薩摩藩は朝鮮人技術者たちを手厚くもてなし、士分を与え、門を構え、塀をめぐらすことを許したが、その姓を変えることを禁じ、言葉や習俗も朝鮮のそれを維持するよう命じる独特の統治システムを作った。
「他の藩では日本人と混住させて同化策をとりましたが、薩摩藩の面白いところは、元々住んでいた日本人を他所に移して朝鮮人だけの集落をつくったことです。朝鮮だけでなく、薩摩藩は藩内に中国、沖縄の居留区を作りました」
その目的は交易だった。各国と交易するために、それぞれの居留民を活用し、密貿易、薩摩から言えば藩貿易で収入を得ていた。ちなみに、この地からは終戦時に外務大臣を務めた東郷茂徳(1882─1950)を輩出している。
焼き物の仕事はそのような中で始まったと考えられる。
当時の島津家が求めていたのは茶道具の生産だった。当時、日本には白い焼き物を作るための白い土も、それを焼き上げる釉薬も存在しなかった。千利休が大成したわび茶が戦国大名の間で大流行する中で、朝鮮半島南部の茶碗を模した焼き物を作ることが、島津家の悲願でもあった。
しかし、朝鮮半島の焼き物と日本のわび茶の茶器では目的が異なるため、ゼロから創造するしかなかった。わび茶の禅の思想に合う器が求められた。千利休の高弟でもあった島津義弘は、朝鮮白磁に近いものを薩摩で創り出したかったのである。
原料の白い土は、藩がお触れを出して、指宿・池田湖近くの山川成川地区でようやく見つかった。ケイ酸塩鉱物の一種であるカオリナイトという粘土だ。片麻岩(へんまがん)が熱水によって風化すると白色の陶土になる。これが雨によって流されて粒子の細かい粘土となり、原料となる。
「日本には縄文土器という世界最古の陶器があったにもかかわらず、当時は焼き物の後進国でした」
そのため、朝鮮出兵で各藩が多くの陶工を朝鮮から連行した。鍋島藩の鍋島焼、筑前藩の上野(あがの)焼、唐津藩の唐津焼など、九州の焼き物は朝鮮から連行された陶工によって造られた。それぞれの陶工たちは、日本で朝鮮半島とは違う陶土、釉薬を相手に格闘しながら造り上げた。薩摩焼が完成するまでには実に17年の年月を要した。その苦労は想像を絶するものだっただろう。以来、沈家は代々、薩摩藩焼物製造細工人としての家系をたどり、三代目からは藩主より陶一の名を賜った。
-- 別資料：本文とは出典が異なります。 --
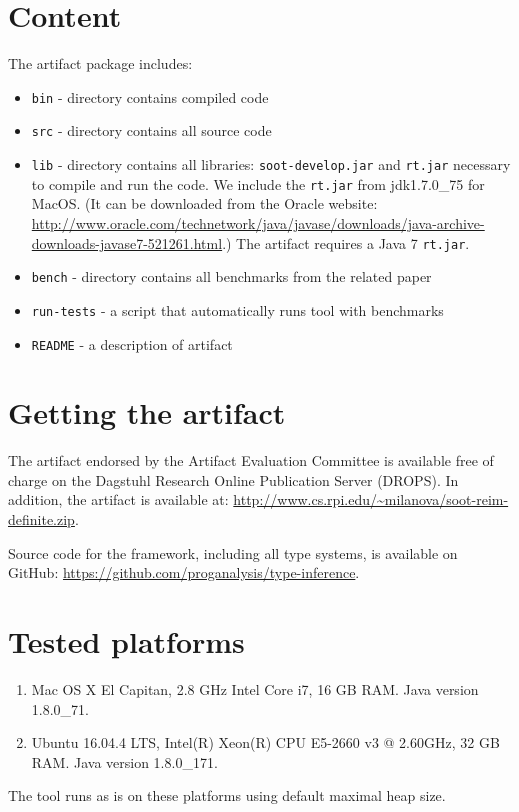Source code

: \documentclass[a4paper,UKenglish]{darts-v2018}
\newenvironment{content}{\section{Content}}{}
\newenvironment{getting}{\section{Getting the artifact} The artifact 
endorsed by the Artifact Evaluation Committee is available free of 
charge on the Dagstuhl Research Online Publication Server (DROPS).}{}
\newenvironment{platforms}{\section{Tested platforms}}{}
\begin{document}
\begin{content}
The artifact package includes:

\begin{itemize}
\item \texttt{bin} - directory contains compiled code
\item \texttt{src} - directory contains all source code
\item \texttt{lib} - directory contains all libraries: \texttt{soot-develop.jar} and \texttt{rt.jar} necessary to compile 
and run the code. 
We include the \texttt{rt.jar} from jdk1.7.0\_75 for MacOS. (It can be downloaded from the Oracle
website: \url{http://www.oracle.com/technetwork/java/javase/downloads/java-archive-downloads-javase7-521261.html}.) 
The artifact requires a Java 7 \texttt{rt.jar}. 

\item \texttt{bench} - directory contains all benchmarks from the related paper

\item \texttt{run-tests} - a script that automatically runs tool with benchmarks

\item \texttt{README} - a description of artifact

\end{itemize}
\end{content}

\begin{getting}
In addition, the artifact is available at:
\url{http://www.cs.rpi.edu/~milanova/soot-reim-definite.zip}.

Source code for the framework, including all type systems, is available on 
GitHub: \url{https://github.com/proganalysis/type-inference}.
\end{getting}

\begin{platforms}


\begin{enumerate}
\item Mac OS X El Capitan, 2.8 GHz Intel Core i7, 16 GB RAM. Java version 1.8.0\_71.
\item Ubuntu 16.04.4 LTS, Intel(R) Xeon(R) CPU E5-2660 v3 @ 2.60GHz, 32 GB RAM. Java version 1.8.0\_171.
\end{enumerate}

The tool runs as is on these platforms using default maximal heap size.

\end{platforms}
\end{document}
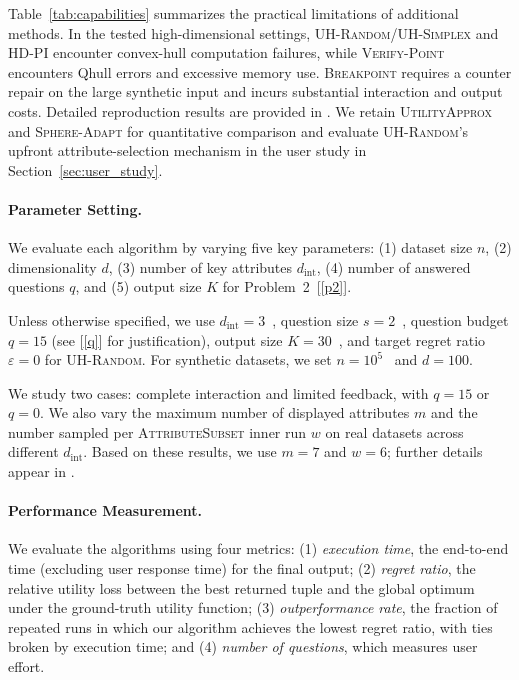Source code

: Table~\ref{tab:capabilities} summarizes the practical limitations of additional methods. In the tested high-dimensional settings, \textsc{UH-Random}/\textsc{UH-Simplex} and \textsc{HD-PI} encounter convex-hull computation failures, while \textsc{Verify-Point} encounters Qhull errors and excessive memory use. \textsc{Breakpoint} requires a counter repair on the large synthetic input and incurs substantial interaction and output costs. Detailed reproduction results are provided in \iftoggle{TechnicalReport}{Section~\ref{appen:capabilities} of the \technicalreport}{Appendix~\ref{appen:capabilities}}. We retain \textsc{UtilityApprox} and \textsc{Sphere-Adapt} for quantitative comparison and evaluate \textsc{UH-Random}’s upfront attribute-selection mechanism in the user study in Section~\ref{sec:user_study}.

\paragraph{\textbf{Parameter Setting. }}
We evaluate each algorithm by varying five key parameters: (1) dataset size $n$, (2) dimensionality $d$, (3) number of key attributes $d_\text{int}$, (4) number of answered questions $q$, and (5) output size $K$ for Problem~2~[\ref{p2}].

Unless otherwise specified, we use $d_\text{int}=3$~\cite{GG96, GA12, WX22, SC05, TK03, DMW12}, question size $s=2$~\cite{NL12}, question budget $q=15$ (see [\ref{q}] for justification), output size $K=30$~\cite{XW18}, and target regret ratio $\varepsilon=0$ for \textsc{UH-Random}. For synthetic datasets, we set $n=10^5$~\cite{NL12, WWX21, XCL19, XW18} and $d=100$.

We study two cases: complete interaction and limited feedback, with $q=15$ or $q=0$. We also vary the maximum number of displayed attributes $m$ and the number sampled per \textsc{AttributeSubset} inner run $w$ on real datasets across different $d_\text{int}$. Based on these results, we use $m=7$ and $w=6$; further details appear in \iftoggle{TechnicalReport}{Section~\ref{appen:setting} of the \technicalreport}{Appendix~\ref{appen:setting}}.

\paragraph{\textbf{Performance Measurement. }}
We evaluate the algorithms using four metrics: (1) \textit{execution time}, the end-to-end time (excluding user response time) for the final output; (2) \textit{regret ratio}, the relative utility loss between the best returned tuple and the global optimum under the ground-truth utility function; (3) \textit{outperformance rate}, the fraction of repeated runs in which our algorithm achieves the lowest regret ratio, with ties broken by execution time; and (4) \textit{number of questions}, which measures user effort.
陶工集団は近くにある藩営工場に通い作陶していた。「今で言えば、藩の公務員扱いでした」。彼らが作った白薩摩は藩の産品として売られてはいなかったようだ。初期には茶道具として作陶されていたが、江戸時代に入ると茶の文化が廃れ、陶器は主に賓客のもてなしや贈答用として江戸の上屋敷でしか使われなかった。「鶴丸城の発掘調査で白薩摩は出てきませんでした」。白薩摩は門外不出の薩摩藩の格式そのものといえるだろう。
ちなみに薩摩焼には白薩摩と黒薩摩がある。黒薩摩は「黒もん」と呼ばれ、火山灰が多く混じった鉄分含量が多い土などを用いるため、深みのある黒になる。黒薩摩はその頑丈さと素朴さのため、日常品として多く用いられた。イモ焼酎のお湯割りの容器である黒千代香(くろじょか)、ちょこの「そらきゅう」は黒薩摩だ。
中興の祖 12代「壽官」
沈家をはじめとした苗代川地区の陶工集団は、江戸時代の間、藩御用達の作陶活動を続けていたが、転機は明治4年(1871)に訪れた。
廃藩置県により、後ろ盾だった藩が消滅した。そこで元武家たちが「薩摩陶器会社」を設立し、既存の施設を利用して商売を始めたが、「武家の商法」ではうまくいかなかった。このままでは白薩摩がなくなる危機に直面した。その時、現れたのが15代目の曾祖父にあたる12代「壽官」だった。幕末期に藩営焼物工場の工長だった12代目は、その才能を高く評価されていた。明治6年(1873)、日本を代表してオーストリアのウィーン万博に、六フィート(約180㎝)の大花瓶一対を含む多くの作品群を発表し、絶賛を浴びた。以来、「SATSUMA サツマ」は日本陶器の代名詞となった。「焼くと縮みますから、焼く前は2メートルはあったと思います」。
当時の日本には工業という概念がなく、家内制手工業が主流だったため、海外に輸出できるものはなかった。そこで、当時の政府は焼き物に目をつけ、海外の洋食器として売り出そうとした。薩摩陶器もその生産に乗り出したが、西洋の食文化を知らなかったために売れなかった。その結果、莫大な借財を抱え、65人の職工を解雇せざるを得なかった。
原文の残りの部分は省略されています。